From what we hear, the production has already changed the show’s title and will be going forward with it.
Diederik Stols, the attorney who represented the defendants, believes the ruling is a “groundbreaking” one that will set precedent. He notes that previous European courts have protected highly delineated characters like Harry Potter, but notes that this case concerned two celebrities who were originally performing as cover musicians themselves.
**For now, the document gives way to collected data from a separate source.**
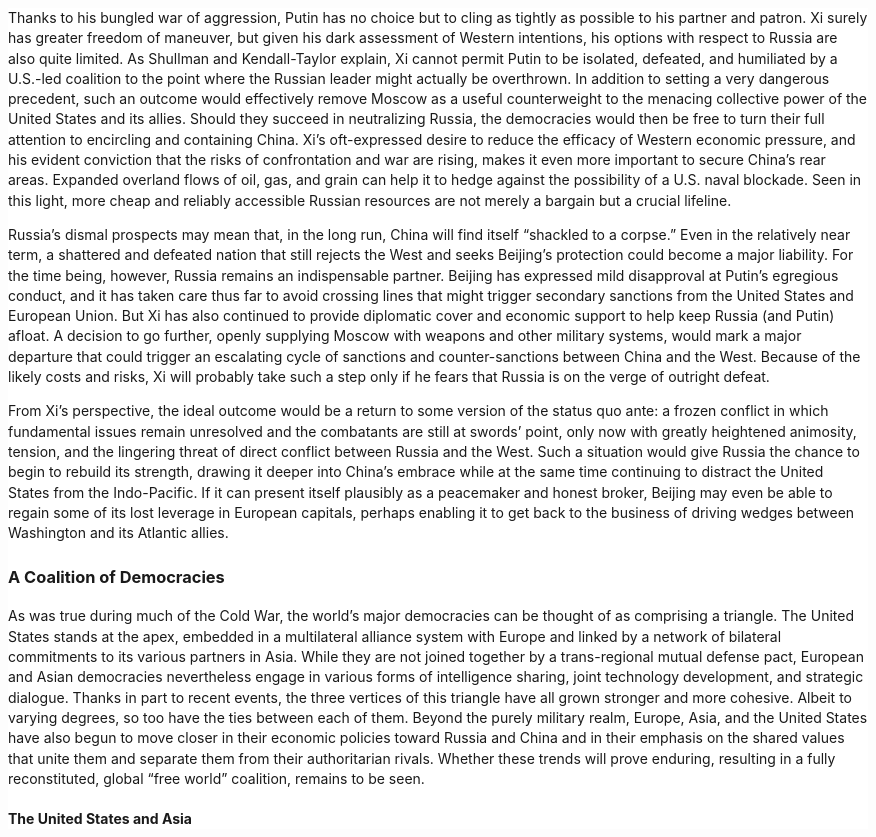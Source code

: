 Thanks to his bungled war of aggression, Putin has no choice but to cling as tightly as possible to his partner and patron. Xi surely has greater freedom of maneuver, but given his dark assessment of Western intentions, his options with respect to Russia are also quite limited. As Shullman and Kendall-Taylor explain, Xi cannot permit Putin to be isolated, defeated, and humiliated by a U.S.-led coalition to the point where the Russian leader might actually be overthrown. In addition to setting a very dangerous precedent, such an outcome would effectively remove Moscow as a useful counterweight to the menacing collective power of the United States and its allies. Should they succeed in neutralizing Russia, the democracies would then be free to turn their full attention to encircling and containing China. Xi’s oft-expressed desire to reduce the efficacy of Western economic pressure, and his evident conviction that the risks of confrontation and war are rising, makes it even more important to secure China’s rear areas. Expanded overland flows of oil, gas, and grain can help it to hedge against the possibility of a U.S. naval blockade. Seen in this light, more cheap and reliably accessible Russian resources are not merely a bargain but a crucial lifeline.

Russia’s dismal prospects may mean that, in the long run, China will find itself “shackled to a corpse.” Even in the relatively near term, a shattered and defeated nation that still rejects the West and seeks Beijing’s protection could become a major liability. For the time being, however, Russia remains an indispensable partner. Beijing has expressed mild disapproval at Putin’s egregious conduct, and it has taken care thus far to avoid crossing lines that might trigger secondary sanctions from the United States and European Union. But Xi has also continued to provide diplomatic cover and economic support to help keep Russia (and Putin) afloat. A decision to go further, openly supplying Moscow with weapons and other military systems, would mark a major departure that could trigger an escalating cycle of sanctions and counter-sanctions between China and the West. Because of the likely costs and risks, Xi will probably take such a step only if he fears that Russia is on the verge of outright defeat.

From Xi’s perspective, the ideal outcome would be a return to some version of the status quo ante: a frozen conflict in which fundamental issues remain unresolved and the combatants are still at swords’ point, only now with greatly heightened animosity, tension, and the lingering threat of direct conflict between Russia and the West. Such a situation would give Russia the chance to begin to rebuild its strength, drawing it deeper into China’s embrace while at the same time continuing to distract the United States from the Indo-Pacific. If it can present itself plausibly as a peacemaker and honest broker, Beijing may even be able to regain some of its lost leverage in European capitals, perhaps enabling it to get back to the business of driving wedges between Washington and its Atlantic allies.


### A Coalition of Democracies

As was true during much of the Cold War, the world’s major democracies can be thought of as comprising a triangle. The United States stands at the apex, embedded in a multilateral alliance system with Europe and linked by a network of bilateral commitments to its various partners in Asia. While they are not joined together by a trans-regional mutual defense pact, European and Asian democracies nevertheless engage in various forms of intelligence sharing, joint technology development, and strategic dialogue. Thanks in part to recent events, the three vertices of this triangle have all grown stronger and more cohesive. Albeit to varying degrees, so too have the ties between each of them. Beyond the purely military realm, Europe, Asia, and the United States have also begun to move closer in their economic policies toward Russia and China and in their emphasis on the shared values that unite them and separate them from their authoritarian rivals. Whether these trends will prove enduring, resulting in a fully reconstituted, global “free world” coalition, remains to be seen.

#### The United States and Asia
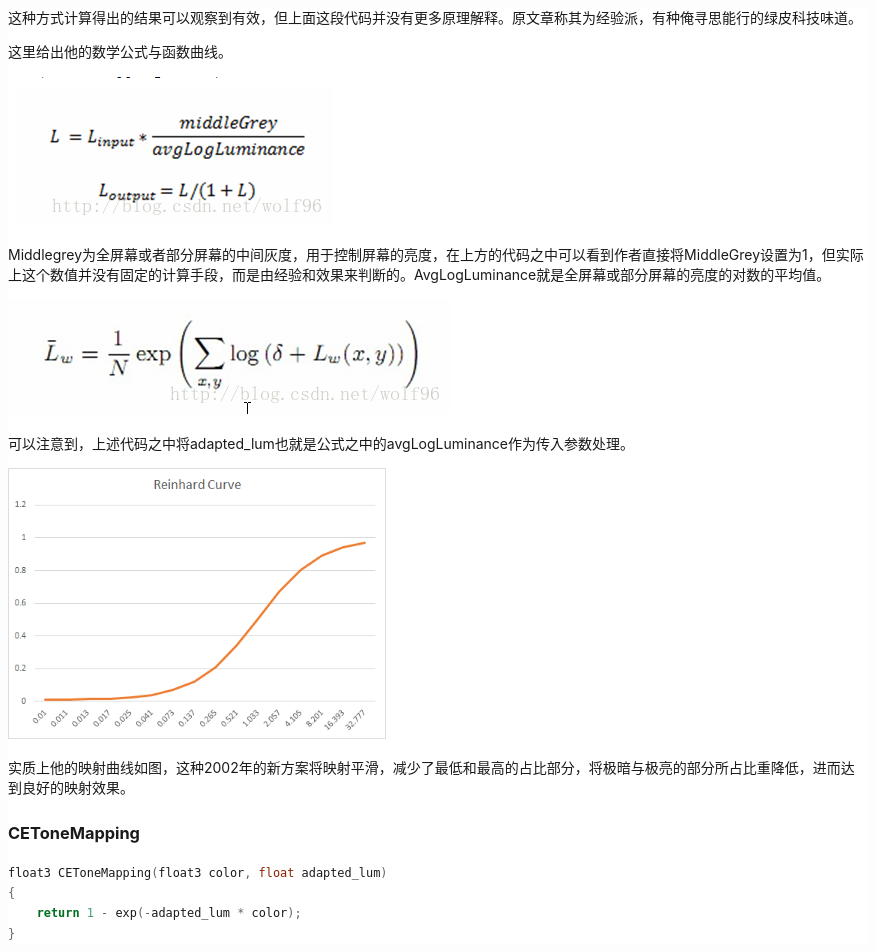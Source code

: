 这种方式计算得出的结果可以观察到有效，但上面这段代码并没有更多原理解释。原文章称其为经验派，有种俺寻思能行的绿皮科技味道。

这里给出他的数学公式与函数曲线。

![RFormula](/images/ReinhardFormula.png)

Middlegrey为全屏幕或者部分屏幕的中间灰度，用于控制屏幕的亮度，在上方的代码之中可以看到作者直接将MiddleGrey设置为1，但实际上这个数值并没有固定的计算手段，而是由经验和效果来判断的。AvgLogLuminance就是全屏幕或部分屏幕的亮度的对数的平均值。

![](/images/AvgLogLuminanceFormula.png)

可以注意到，上述代码之中将adapted_lum也就是公式之中的avgLogLuminance作为传入参数处理。

<img src="/images/ReinhardCurve.png" alt="ReinhardCurve" style="zoom:75%;" />

实质上他的映射曲线如图，这种2002年的新方案将映射平滑，减少了最低和最高的占比部分，将极暗与极亮的部分所占比重降低，进而达到良好的映射效果。

### CEToneMapping

``` c++
float3 CEToneMapping(float3 color, float adapted_lum) 
{
    return 1 - exp(-adapted_lum * color);
}
```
Stols says the original ’50s and ’60s blues and soul musicians didn’t care that Aykroyd and Belushi were mimicking their style because they were collecting royalties from the performance of their music.
Is it hypocritical for Aykroyd and Belushi to then object to tribute performances from others?
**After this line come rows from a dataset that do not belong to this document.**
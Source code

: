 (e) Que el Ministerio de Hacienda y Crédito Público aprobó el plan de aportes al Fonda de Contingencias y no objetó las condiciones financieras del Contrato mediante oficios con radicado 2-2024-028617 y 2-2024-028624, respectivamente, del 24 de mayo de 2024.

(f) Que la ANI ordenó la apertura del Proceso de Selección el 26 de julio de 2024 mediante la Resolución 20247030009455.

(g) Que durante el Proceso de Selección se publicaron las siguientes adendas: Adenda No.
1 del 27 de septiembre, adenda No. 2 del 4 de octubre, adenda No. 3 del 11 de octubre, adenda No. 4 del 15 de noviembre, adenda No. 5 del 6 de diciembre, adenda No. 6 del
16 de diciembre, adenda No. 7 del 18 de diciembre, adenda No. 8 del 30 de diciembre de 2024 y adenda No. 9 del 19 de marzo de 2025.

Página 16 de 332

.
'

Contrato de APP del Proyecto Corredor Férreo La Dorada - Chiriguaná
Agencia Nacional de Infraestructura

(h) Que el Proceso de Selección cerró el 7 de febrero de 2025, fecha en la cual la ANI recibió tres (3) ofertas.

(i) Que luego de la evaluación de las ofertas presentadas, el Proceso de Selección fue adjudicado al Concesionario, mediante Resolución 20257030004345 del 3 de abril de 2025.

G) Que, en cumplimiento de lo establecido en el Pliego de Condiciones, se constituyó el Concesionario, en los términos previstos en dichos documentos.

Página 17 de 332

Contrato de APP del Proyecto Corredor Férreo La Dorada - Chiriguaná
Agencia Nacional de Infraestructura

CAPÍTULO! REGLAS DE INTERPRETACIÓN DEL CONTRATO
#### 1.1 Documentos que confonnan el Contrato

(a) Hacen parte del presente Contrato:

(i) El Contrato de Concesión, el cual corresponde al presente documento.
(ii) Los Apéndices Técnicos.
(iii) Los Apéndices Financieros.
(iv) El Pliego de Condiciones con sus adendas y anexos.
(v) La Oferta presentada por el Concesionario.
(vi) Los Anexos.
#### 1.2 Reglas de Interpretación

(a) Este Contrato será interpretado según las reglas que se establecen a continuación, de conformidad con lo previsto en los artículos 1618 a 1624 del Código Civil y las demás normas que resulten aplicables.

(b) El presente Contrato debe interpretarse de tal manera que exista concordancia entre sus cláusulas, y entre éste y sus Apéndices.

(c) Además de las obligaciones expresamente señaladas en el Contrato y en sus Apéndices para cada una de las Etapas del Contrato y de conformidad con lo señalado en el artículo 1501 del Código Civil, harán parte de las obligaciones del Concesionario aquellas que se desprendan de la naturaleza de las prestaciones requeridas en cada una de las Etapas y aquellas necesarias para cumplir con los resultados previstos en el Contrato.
“What does paying 10 percent get these productions?” asks Stols. “The right to put on a black suit?”
Panace Entertainment CEO Eric Gardner, manager of the Blues Brothers brand, emphasizes the trademark victory, the fact that the copyright portion applies only in the Netherlands and also says it is considering an appeal.
“As I have been explaining to unlicensed tribute bands, their agents, and their producers all over the world for a number of years, unlike other iconic musical groups which have spawned countless tribute bands, the Blues Brothers consist of fictional characters and as such are protected under law,” says Gardner. “A comparable example is Disney characters — unlicensed use of the names and/or likenesses of Donald Duck or Mickey Mouse in advertising, or actors recognizably costumed as Donald and Mickey performing publicly onstage, would induce immediate aggressive action from Disney’s litigators; Jake & Elwood Blues are no different in that respect from Mickey and Donald.”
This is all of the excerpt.